- _WHAT THE TASK ASKS_
Whenever an image turns up, omit it and return the remaining data exactly.
Segment Start: DATASET EXCERPTS
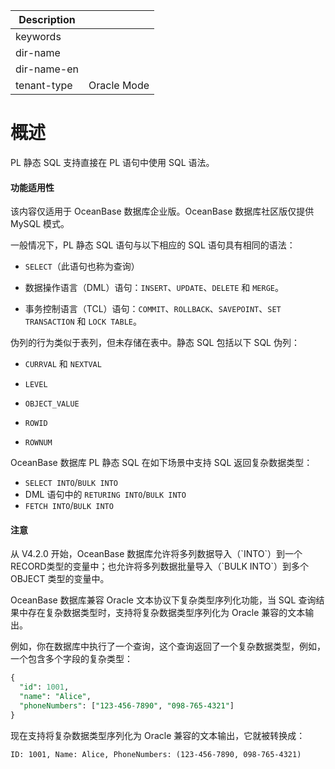 | Description   |                 |
|---------------|-----------------|
| keywords      |                 |
| dir-name      |                 |
| dir-name-en   |                 |
| tenant-type   | Oracle Mode     |

# 概述

PL 静态 SQL 支持直接在 PL 语句中使用 SQL 语法。

  <main id="notice" >
    <h4>功能适用性</h4>
    <p>该内容仅适用于 OceanBase 数据库企业版。OceanBase 数据库社区版仅提供 MySQL 模式。</p>
  </main>

一般情况下，PL 静态 SQL 语句与以下相应的 SQL 语句具有相同的语法：

* `SELECT`（此语句也称为查询）

* 数据操作语言（DML）语句：`INSERT`、`UPDATE`、`DELETE` 和 `MERGE`。

* 事务控制语言（TCL）语句：`COMMIT`、`ROLLBACK`、`SAVEPOINT`、`SET TRANSACTION` 和 `LOCK TABLE`。

伪列的行为类似于表列，但未存储在表中。静态 SQL 包括以下 SQL 伪列：

* `CURRVAL` 和 `NEXTVAL`

* `LEVEL`

* `OBJECT_VALUE`

* `ROWID`

* `ROWNUM`

OceanBase 数据库 PL 静态 SQL 在如下场景中支持 SQL 返回复杂数据类型：

* `​SELECT INTO`/`BULK INTO​`
* DML 语句中的 `RETURING INTO`/`BULK INTO`
* `​FETCH INTO`/`BULK INTO`

<main id="notice" type='notice'>
  <h4>注意</h4>
  <p>从 V4.2.0 开始，OceanBase 数据库允许将多列数据导入（`INTO`）到一个 RECORD类型的变量中；也允许将多列数据批量导入（`BULK INTO​`）到多个 OBJECT 类型的变量中。</p>
</main>

OceanBase 数据库兼容 Oracle 文本协议下复杂类型序列化功能，当 SQL 查询结果中存在复杂数据类型时，支持将复杂数据类型序列化为 Oracle 兼容的文本输出。

例如，你在数据库中执行了一个查询，这个查询返回了一个复杂数据类型，例如，一个包含多个字段的复杂类型：

```sql
{
  "id": 1001,
  "name": "Alice",
  "phoneNumbers": ["123-456-7890", "098-765-4321"]
}
```

现在支持将复杂数据类型序列化为 Oracle 兼容的文本输出，它就被转换成：

```
ID: 1001, Name: Alice, PhoneNumbers: (123-456-7890, 098-765-4321)
```
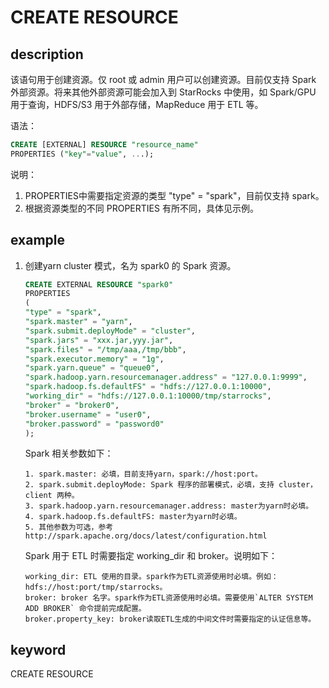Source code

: # CREATE RESOURCE

## description

该语句用于创建资源。仅 root 或 admin 用户可以创建资源。目前仅支持 Spark 外部资源。将来其他外部资源可能会加入到 StarRocks 中使用，如 Spark/GPU 用于查询，HDFS/S3 用于外部存储，MapReduce 用于 ETL 等。

语法：

```sql
CREATE [EXTERNAL] RESOURCE "resource_name"
PROPERTIES ("key"="value", ...);
```

说明：

1. PROPERTIES中需要指定资源的类型 "type" = "spark"，目前仅支持 spark。
2. 根据资源类型的不同 PROPERTIES 有所不同，具体见示例。

## example

1. 创建yarn cluster 模式，名为 spark0 的 Spark 资源。

    ```sql
    CREATE EXTERNAL RESOURCE "spark0"
    PROPERTIES
    (
    "type" = "spark",
    "spark.master" = "yarn",
    "spark.submit.deployMode" = "cluster",
    "spark.jars" = "xxx.jar,yyy.jar",
    "spark.files" = "/tmp/aaa,/tmp/bbb",
    "spark.executor.memory" = "1g",
    "spark.yarn.queue" = "queue0",
    "spark.hadoop.yarn.resourcemanager.address" = "127.0.0.1:9999",
    "spark.hadoop.fs.defaultFS" = "hdfs://127.0.0.1:10000",
    "working_dir" = "hdfs://127.0.0.1:10000/tmp/starrocks",
    "broker" = "broker0",
    "broker.username" = "user0",
    "broker.password" = "password0"
    );
    ```

    Spark 相关参数如下：

    ```plain text
    1. spark.master: 必填，目前支持yarn，spark://host:port。
    2. spark.submit.deployMode: Spark 程序的部署模式，必填，支持 cluster，client 两种。
    3. spark.hadoop.yarn.resourcemanager.address: master为yarn时必填。
    4. spark.hadoop.fs.defaultFS: master为yarn时必填。
    5. 其他参数为可选，参考http://spark.apache.org/docs/latest/configuration.html
    ```

    Spark 用于 ETL 时需要指定 working_dir 和 broker。说明如下：

    ```plain text
    working_dir: ETL 使用的目录。spark作为ETL资源使用时必填。例如：hdfs://host:port/tmp/starrocks。
    broker: broker 名字。spark作为ETL资源使用时必填。需要使用`ALTER SYSTEM ADD BROKER` 命令提前完成配置。
    broker.property_key: broker读取ETL生成的中间文件时需要指定的认证信息等。
    ```

## keyword

CREATE RESOURCE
Segment End: DATASET EXCERPTS
- _ANSWER FOR THE TASK_
 | Description   |                 |
|---------------|-----------------|
| keywords      |                 |
| dir-name      |                 |
| dir-name-en   |                 |
| tenant-type   | Oracle Mode     |

# 概述

PL 静态 SQL 支持直接在 PL 语句中使用 SQL 语法。

  <main id="notice" >
    <h4>功能适用性</h4>
    <p>该内容仅适用于 OceanBase 数据库企业版。OceanBase 数据库社区版仅提供 MySQL 模式。</p>
  </main>

一般情况下，PL 静态 SQL 语句与以下相应的 SQL 语句具有相同的语法：

* `SELECT`（此语句也称为查询）

* 数据操作语言（DML）语句：`INSERT`、`UPDATE`、`DELETE` 和 `MERGE`。

* 事务控制语言（TCL）语句：`COMMIT`、`ROLLBACK`、`SAVEPOINT`、`SET TRANSACTION` 和 `LOCK TABLE`。

伪列的行为类似于表列，但未存储在表中。静态 SQL 包括以下 SQL 伪列：

* `CURRVAL` 和 `NEXTVAL`

* `LEVEL`

* `OBJECT_VALUE`

* `ROWID`

* `ROWNUM`

OceanBase 数据库 PL 静态 SQL 在如下场景中支持 SQL 返回复杂数据类型：

* `​SELECT INTO`/`BULK INTO​`
* DML 语句中的 `RETURING INTO`/`BULK INTO`
* `​FETCH INTO`/`BULK INTO`

<main id="notice" type='notice'>
  <h4>注意</h4>
  <p>从 V4.2.0 开始，OceanBase 数据库允许将多列数据导入（`INTO`）到一个 RECORD类型的变量中；也允许将多列数据批量导入（`BULK INTO​`）到多个 OBJECT 类型的变量中。</p>
</main>

OceanBase 数据库兼容 Oracle 文本协议下复杂类型序列化功能，当 SQL 查询结果中存在复杂数据类型时，支持将复杂数据类型序列化为 Oracle 兼容的文本输出。

例如，你在数据库中执行了一个查询，这个查询返回了一个复杂数据类型，例如，一个包含多个字段的复杂类型：

```sql
{
  "id": 1001,
  "name": "Alice",
  "phoneNumbers": ["123-456-7890", "098-765-4321"]
}
```

现在支持将复杂数据类型序列化为 Oracle 兼容的文本输出，它就被转换成：

```
ID: 1001, Name: Alice, PhoneNumbers: (123-456-7890, 098-765-4321)
```
Source code

: # CREATE RESOURCE

## description

该语句用于创建资源。仅 root 或 admin 用户可以创建资源。目前仅支持 Spark 外部资源。将来其他外部资源可能会加入到 StarRocks 中使用，如 Spark/GPU 用于查询，HDFS/S3 用于外部存储，MapReduce 用于 ETL 等。

语法：

```sql
CREATE [EXTERNAL] RESOURCE "resource_name"
PROPERTIES ("key"="value", ...);
```

说明：

1. PROPERTIES中需要指定资源的类型 "type" = "spark"，目前仅支持 spark。
2. 根据资源类型的不同 PROPERTIES 有所不同，具体见示例。

## example

1. 创建yarn cluster 模式，名为 spark0 的 Spark 资源。

    ```sql
    CREATE EXTERNAL RESOURCE "spark0"
    PROPERTIES
    (
    "type" = "spark",
    "spark.master" = "yarn",
    "spark.submit.deployMode" = "cluster",
    "spark.jars" = "xxx.jar,yyy.jar",
    "spark.files" = "/tmp/aaa,/tmp/bbb",
    "spark.executor.memory" = "1g",
    "spark.yarn.queue" = "queue0",
    "spark.hadoop.yarn.resourcemanager.address" = "127.0.0.1:9999",
    "spark.hadoop.fs.defaultFS" = "hdfs://127.0.0.1:10000",
    "working_dir" = "hdfs://127.0.0.1:10000/tmp/starrocks",
    "broker" = "broker0",
    "broker.username" = "user0",
    "broker.password" = "password0"
    );
    ```

    Spark 相关参数如下：

    ```plain text
    1. spark.master: 必填，目前支持yarn，spark://host:port。
    2. spark.submit.deployMode: Spark 程序的部署模式，必填，支持 cluster，client 两种。
    3. spark.hadoop.yarn.resourcemanager.address: master为yarn时必填。
    4. spark.hadoop.fs.defaultFS: master为yarn时必填。
    5. 其他参数为可选，参考http://spark.apache.org/docs/latest/configuration.html
    ```

    Spark 用于 ETL 时需要指定 working_dir 和 broker。说明如下：

    ```plain text
    working_dir: ETL 使用的目录。spark作为ETL资源使用时必填。例如：hdfs://host:port/tmp/starrocks。
    broker: broker 名字。spark作为ETL资源使用时必填。需要使用`ALTER SYSTEM ADD BROKER` 命令提前完成配置。
    broker.property_key: broker读取ETL生成的中间文件时需要指定的认证信息等。
    ```

## keyword

CREATE RESOURCE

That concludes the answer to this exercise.